One month after Yale announced its summer cultural orientation program would begin accepting non-minority students this year, Brown University minority orientation program directors are under fire for failing to announce program changes allowing for the acceptance of non-minority students.

According to The Brown Daily Herald, directors of the three-day Third World Transitions Program decided to accept white students to the program last fall but failed to publicize the change. Non-minority students of the school’s Class of 2007 did not receive invitations to the program, but program director Karen McLaurin-Chesson told the Brown Daily Herald that white students would have been admitted if they had requested to attend.

McLaurin-Chesson declined to comment to the Yale Daily News.

While many students involved in the Minority Counseling Program and Third World Transitions Program, or TWTP, declined to comment on the program’s changes, some program coordinators said they were not aware of such changes.

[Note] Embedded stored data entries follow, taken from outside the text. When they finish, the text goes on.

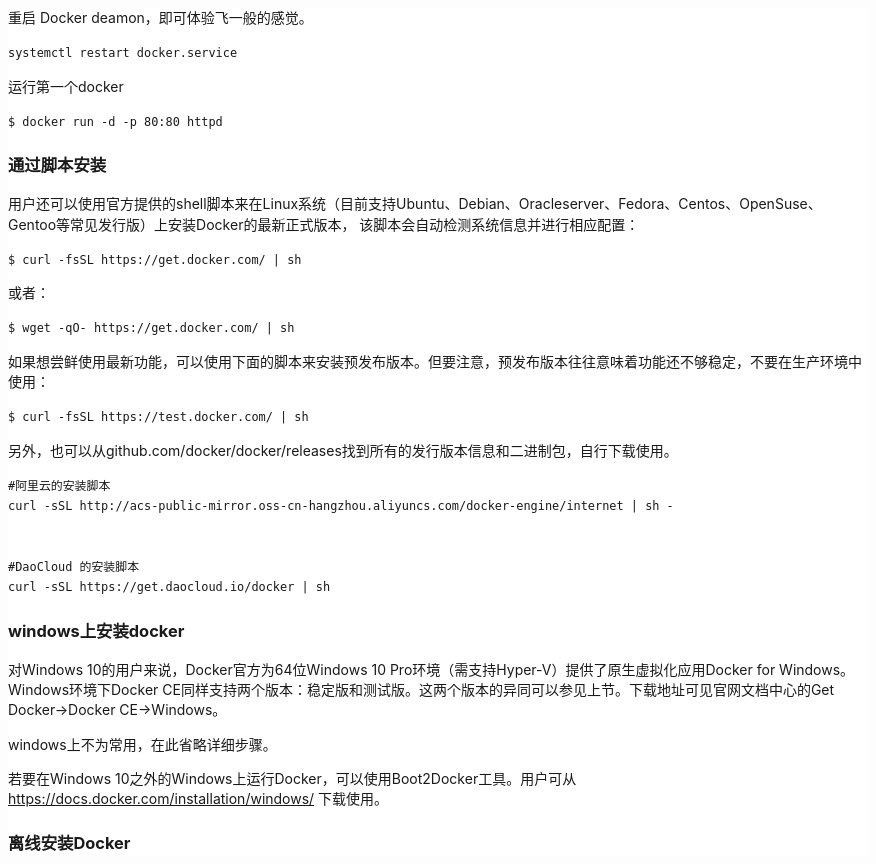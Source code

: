 重启 Docker deamon，即可体验飞一般的感觉。

```shell
systemctl restart docker.service
```


运行第一个docker
``` shell
$ docker run -d -p 80:80 httpd
```




### 通过脚本安装


用户还可以使用官方提供的shell脚本来在Linux系统（目前支持Ubuntu、Debian、Oracleserver、Fedora、Centos、OpenSuse、Gentoo等常见发行版）上安装Docker的最新正式版本，
该脚本会自动检测系统信息并进行相应配置：

```shell
$ curl -fsSL https://get.docker.com/ | sh 
```

 或者： 

```shell
$ wget -qO- https://get.docker.com/ | sh 
```

如果想尝鲜使用最新功能，可以使用下面的脚本来安装预发布版本。但要注意，预发布版本往往意味着功能还不够稳定，不要在生产环境中使用：

```shell
$ curl -fsSL https://test.docker.com/ | sh 
```

另外，也可以从github.com/docker/docker/releases找到所有的发行版本信息和二进制包，自行下载使用。

```shell
#阿里云的安装脚本
curl -sSL http://acs-public-mirror.oss-cn-hangzhou.aliyuncs.com/docker-engine/internet | sh -


#DaoCloud 的安装脚本
curl -sSL https://get.daocloud.io/docker | sh
```

### windows上安装docker

对Windows 10的用户来说，Docker官方为64位Windows 10 Pro环境（需支持Hyper-V）提供了原生虚拟化应用Docker for Windows。Windows环境下Docker CE同样支持两个版本：稳定版和测试版。这两个版本的异同可以参见上节。下载地址可见官网文档中心的Get Docker→Docker CE→Windows。

windows上不为常用，在此省略详细步骤。

若要在Windows 10之外的Windows上运行Docker，可以使用Boot2Docker工具。用户可从<https://docs.docker.com/installation/windows/> 下载使用。



### 离线安装Docker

Manisha Mazur, a minority peer counselor and senior at Brown, said although she was a counselor in the program last year, she did not know of any changes to the program. She said she thought it was important that Third World Transitions maintain a degree of exclusivity.

“I think it’s very important that TWTP remain a safe place for students of color,” Mazur said. “I do believe it’s very important for white students to participate in dialogue, but that doesn’t necessarily negate the need for students of color to have a space to build community.”

The changes in Brown’s program parallel changes in Yale’s Cultural Connections program.

Alexis Hoag ’04 attended Cultural Connections in her freshman year and has served as an aide and head ethnic counselor in the program. She said in an e-mail that the program helps minorities become acclimated to their new environment.

“Cultural Connections facilitates a strong bond cross-culturally among participants — both freshmen and upperclassmen,” Hoag said in the e-mail.

But the inclusive feeling Hoag said Cultural Connections provides to minorities may not be matched in non-minorities’ experience, another student said. Matthew Houk ’04, who is half-Native American and half-white and has been a counselor for Cultural Connections, said he sometimes felt out of place during the program.

“I look white,” Houk said. “The students of color would interact better when I wasn’t around. When I entered a room, people would get quieter and look at me funny.”

Hoag said in the e-mail that she thinks non-minorities who choose to attend programs like Cultural Connections and TWTP in the future will probably be students who are already assimilated with minorities.

“My assumption is that white students who come from ethnically diverse backgrounds will feel most comfortable attending,” she said. “Those [who] don’t will opt to participate in other pre-orientation programs.”

Mazur acknowledged that Brown’s minority program has been controversial in the past.

“TWTP has always been under scrutiny,” Mazur said. “It’s always been an issue of debate at Brown. The administration and the students are now entering into the dialogue about the future of TWTP.”

Hoag said in the e-mail that she was confident Brown President Ruth Simmons will address any complaints or concerns about program revisions.

According to TWTP’s Web site, the program is designed as “a forum primarily for students of color, by students of color.”

The site states that Brown prefers the term “Third World” over “minority” because of the connotations of inferiority contained in the latter. The literature lists students of Arab, Asian, Black, Latino, multiracial, and Native-American descent in its definition of “Third World.”

Calls placed to Brown’s spokesperson were not returned.